Problem:
Would you write out the listing verbatim and skip every picture in it?

***

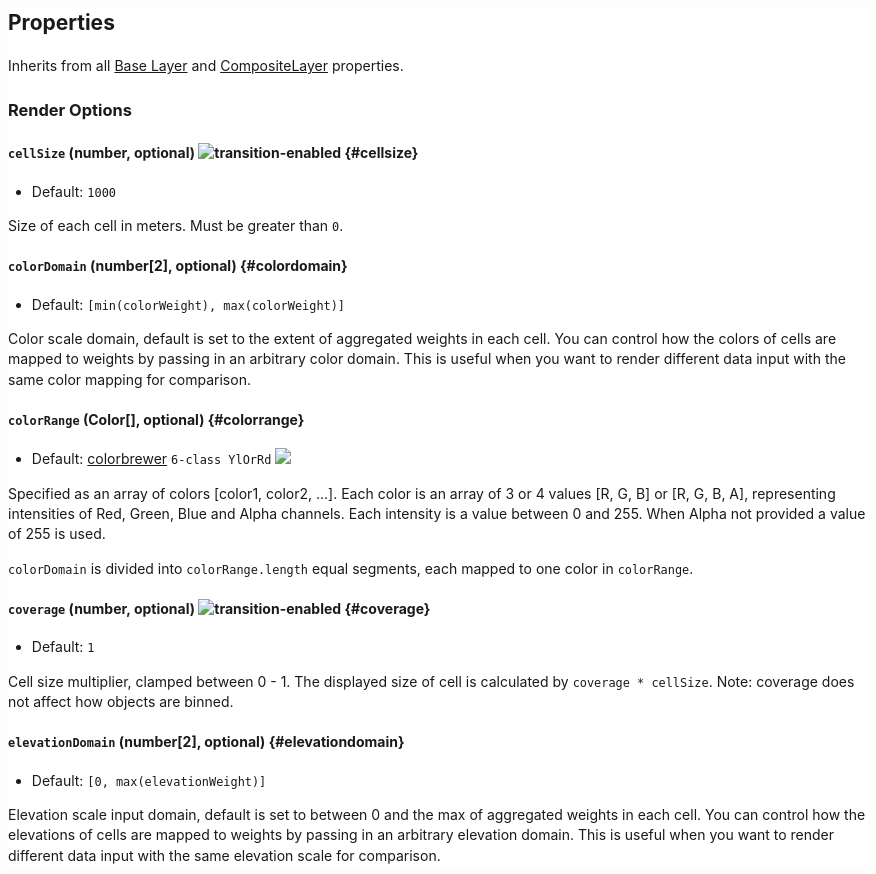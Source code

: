 
## Properties

Inherits from all [Base Layer](../core/layer.md) and [CompositeLayer](../core/composite-layer.md) properties.

### Render Options

#### `cellSize` (number, optional) ![transition-enabled](https://img.shields.io/badge/transition-enabled-green.svg?style=flat-square") {#cellsize}

* Default: `1000`

Size of each cell in meters. Must be greater than `0`.

#### `colorDomain` (number[2], optional) {#colordomain}

* Default: `[min(colorWeight), max(colorWeight)]`

Color scale domain, default is set to the extent of aggregated weights in each cell.
You can control how the colors of cells are mapped to weights by passing in an arbitrary color domain.
This is useful when you want to render different data input with the same color mapping for comparison.


#### `colorRange` (Color[], optional) {#colorrange}

* Default: [colorbrewer](http://colorbrewer2.org/#type=sequential&scheme=YlOrRd&n=6) `6-class YlOrRd` <img src="https://deck.gl/images/colorbrewer_YlOrRd_6.png"/>

Specified as an array of colors [color1, color2, ...]. Each color is an array of 3 or 4 values [R, G, B] or [R, G, B, A], representing intensities of Red, Green, Blue and Alpha channels.  Each intensity is a value between 0 and 255. When Alpha not provided a value of 255 is used.

`colorDomain` is divided into `colorRange.length` equal segments, each mapped to one color in `colorRange`.

#### `coverage` (number, optional) ![transition-enabled](https://img.shields.io/badge/transition-enabled-green.svg?style=flat-square") {#coverage}

* Default: `1`

Cell size multiplier, clamped between 0 - 1. The displayed size of cell is calculated by `coverage * cellSize`.
Note: coverage does not affect how objects are binned.

#### `elevationDomain` (number[2], optional) {#elevationdomain}

* Default: `[0, max(elevationWeight)]`

Elevation scale input domain, default is set to between 0 and the max of aggregated weights in each cell.
You can control how the elevations of cells are mapped to weights by passing in an arbitrary elevation domain.
This is useful when you want to render different data input with the same elevation scale for comparison.
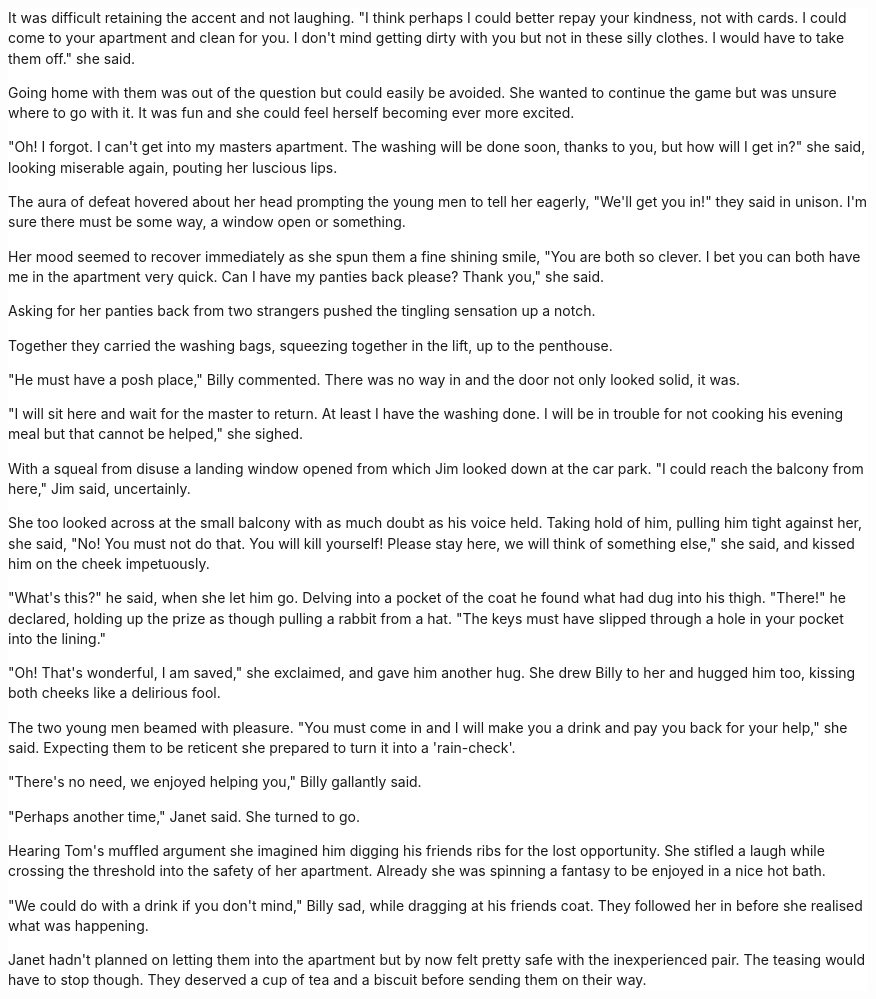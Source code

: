  It was difficult retaining the accent and not laughing. "I think perhaps I could better repay your kindness, not with cards. I could come to your apartment and clean for you. I don't mind getting dirty with you but not in these silly clothes. I would have to take them off." she said. 

 Going home with them was out of the question but could easily be avoided. She wanted to continue the game but was unsure where to go with it. It was fun and she could feel herself becoming ever more excited. 

 "Oh! I forgot. I can't get into my masters apartment. The washing will be done soon, thanks to you, but how will I get in?" she said, looking miserable again, pouting her luscious lips. 

 The aura of defeat hovered about her head prompting the young men to tell her eagerly, "We'll get you in!" they said in unison. I'm sure there must be some way, a window open or something. 

 Her mood seemed to recover immediately as she spun them a fine shining smile, "You are both so clever. I bet you can both have me in the apartment very quick. Can I have my panties back please? Thank you," she said. 

 Asking for her panties back from two strangers pushed the tingling sensation up a notch. 

 Together they carried the washing bags, squeezing together in the lift, up to the penthouse. 

 "He must have a posh place," Billy commented. There was no way in and the door not only looked solid, it was. 

 "I will sit here and wait for the master to return. At least I have the washing done. I will be in trouble for not cooking his evening meal but that cannot be helped," she sighed. 

 With a squeal from disuse a landing window opened from which Jim looked down at the car park. "I could reach the balcony from here," Jim said, uncertainly. 

 She too looked across at the small balcony with as much doubt as his voice held. Taking hold of him, pulling him tight against her, she said, "No! You must not do that. You will kill yourself! Please stay here, we will think of something else," she said, and kissed him on the cheek impetuously. 

 "What's this?" he said, when she let him go. Delving into a pocket of the coat he found what had dug into his thigh. "There!" he declared, holding up the prize as though pulling a rabbit from a hat. "The keys must have slipped through a hole in your pocket into the lining." 

 "Oh! That's wonderful, I am saved," she exclaimed, and gave him another hug. She drew Billy to her and hugged him too, kissing both cheeks like a delirious fool. 

 The two young men beamed with pleasure. "You must come in and I will make you a drink and pay you back for your help," she said. Expecting them to be reticent she prepared to turn it into a 'rain-check'. 

 "There's no need, we enjoyed helping you," Billy gallantly said. 

 "Perhaps another time," Janet said. She turned to go. 

 Hearing Tom's muffled argument she imagined him digging his friends ribs for the lost opportunity. She stifled a laugh while crossing the threshold into the safety of her apartment. Already she was spinning a fantasy to be enjoyed in a nice hot bath. 

 "We could do with a drink if you don't mind," Billy sad, while dragging at his friends coat. They followed her in before she realised what was happening. 

 Janet hadn't planned on letting them into the apartment but by now felt pretty safe with the inexperienced pair. The teasing would have to stop though. They deserved a cup of tea and a biscuit before sending them on their way. 
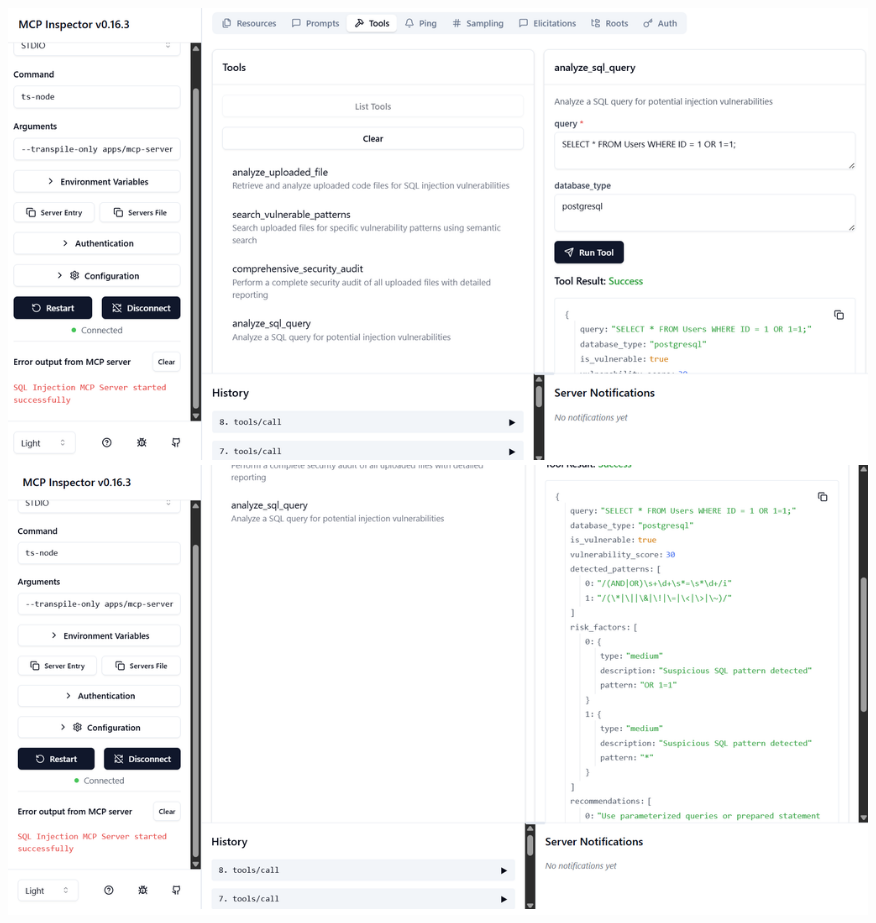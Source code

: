 ![MCP Inspector Tools Part 1](./images/mcp_inspector/mcp_inspector_tools_part1.png)
![MCP Inspector Tools Part 2](./images/mcp_inspector/mcp_inspector_tools_part2.png)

***

Response below:
Source code

: 
## Properties

Inherits from all [Base Layer](../core/layer.md) and [CompositeLayer](../core/composite-layer.md) properties.

### Render Options

#### `cellSize` (number, optional) ![transition-enabled](https://img.shields.io/badge/transition-enabled-green.svg?style=flat-square") {#cellsize}

* Default: `1000`

Size of each cell in meters. Must be greater than `0`.

#### `colorDomain` (number[2], optional) {#colordomain}

* Default: `[min(colorWeight), max(colorWeight)]`

Color scale domain, default is set to the extent of aggregated weights in each cell.
You can control how the colors of cells are mapped to weights by passing in an arbitrary color domain.
This is useful when you want to render different data input with the same color mapping for comparison.


#### `colorRange` (Color[], optional) {#colorrange}

* Default: [colorbrewer](http://colorbrewer2.org/#type=sequential&scheme=YlOrRd&n=6) `6-class YlOrRd` <img src="https://deck.gl/images/colorbrewer_YlOrRd_6.png"/>

Specified as an array of colors [color1, color2, ...]. Each color is an array of 3 or 4 values [R, G, B] or [R, G, B, A], representing intensities of Red, Green, Blue and Alpha channels.  Each intensity is a value between 0 and 255. When Alpha not provided a value of 255 is used.

`colorDomain` is divided into `colorRange.length` equal segments, each mapped to one color in `colorRange`.

#### `coverage` (number, optional) ![transition-enabled](https://img.shields.io/badge/transition-enabled-green.svg?style=flat-square") {#coverage}

* Default: `1`

Cell size multiplier, clamped between 0 - 1. The displayed size of cell is calculated by `coverage * cellSize`.
Note: coverage does not affect how objects are binned.

#### `elevationDomain` (number[2], optional) {#elevationdomain}

* Default: `[0, max(elevationWeight)]`

Elevation scale input domain, default is set to between 0 and the max of aggregated weights in each cell.
You can control how the elevations of cells are mapped to weights by passing in an arbitrary elevation domain.
This is useful when you want to render different data input with the same elevation scale for comparison.
Source code

:  It was difficult retaining the accent and not laughing. "I think perhaps I could better repay your kindness, not with cards. I could come to your apartment and clean for you. I don't mind getting dirty with you but not in these silly clothes. I would have to take them off." she said. 

 Going home with them was out of the question but could easily be avoided. She wanted to continue the game but was unsure where to go with it. It was fun and she could feel herself becoming ever more excited. 

 "Oh! I forgot. I can't get into my masters apartment. The washing will be done soon, thanks to you, but how will I get in?" she said, looking miserable again, pouting her luscious lips. 

 The aura of defeat hovered about her head prompting the young men to tell her eagerly, "We'll get you in!" they said in unison. I'm sure there must be some way, a window open or something. 

 Her mood seemed to recover immediately as she spun them a fine shining smile, "You are both so clever. I bet you can both have me in the apartment very quick. Can I have my panties back please? Thank you," she said. 

 Asking for her panties back from two strangers pushed the tingling sensation up a notch. 

 Together they carried the washing bags, squeezing together in the lift, up to the penthouse. 

 "He must have a posh place," Billy commented. There was no way in and the door not only looked solid, it was. 

 "I will sit here and wait for the master to return. At least I have the washing done. I will be in trouble for not cooking his evening meal but that cannot be helped," she sighed. 

 With a squeal from disuse a landing window opened from which Jim looked down at the car park. "I could reach the balcony from here," Jim said, uncertainly. 

 She too looked across at the small balcony with as much doubt as his voice held. Taking hold of him, pulling him tight against her, she said, "No! You must not do that. You will kill yourself! Please stay here, we will think of something else," she said, and kissed him on the cheek impetuously. 

 "What's this?" he said, when she let him go. Delving into a pocket of the coat he found what had dug into his thigh. "There!" he declared, holding up the prize as though pulling a rabbit from a hat. "The keys must have slipped through a hole in your pocket into the lining." 

 "Oh! That's wonderful, I am saved," she exclaimed, and gave him another hug. She drew Billy to her and hugged him too, kissing both cheeks like a delirious fool. 

 The two young men beamed with pleasure. "You must come in and I will make you a drink and pay you back for your help," she said. Expecting them to be reticent she prepared to turn it into a 'rain-check'. 

 "There's no need, we enjoyed helping you," Billy gallantly said. 

 "Perhaps another time," Janet said. She turned to go. 

 Hearing Tom's muffled argument she imagined him digging his friends ribs for the lost opportunity. She stifled a laugh while crossing the threshold into the safety of her apartment. Already she was spinning a fantasy to be enjoyed in a nice hot bath. 

 "We could do with a drink if you don't mind," Billy sad, while dragging at his friends coat. They followed her in before she realised what was happening. 

 Janet hadn't planned on letting them into the apartment but by now felt pretty safe with the inexperienced pair. The teasing would have to stop though. They deserved a cup of tea and a biscuit before sending them on their way. 
Source code

: ![MCP Inspector Tools Part 1](./images/mcp_inspector/mcp_inspector_tools_part1.png)
![MCP Inspector Tools Part 2](./images/mcp_inspector/mcp_inspector_tools_part2.png)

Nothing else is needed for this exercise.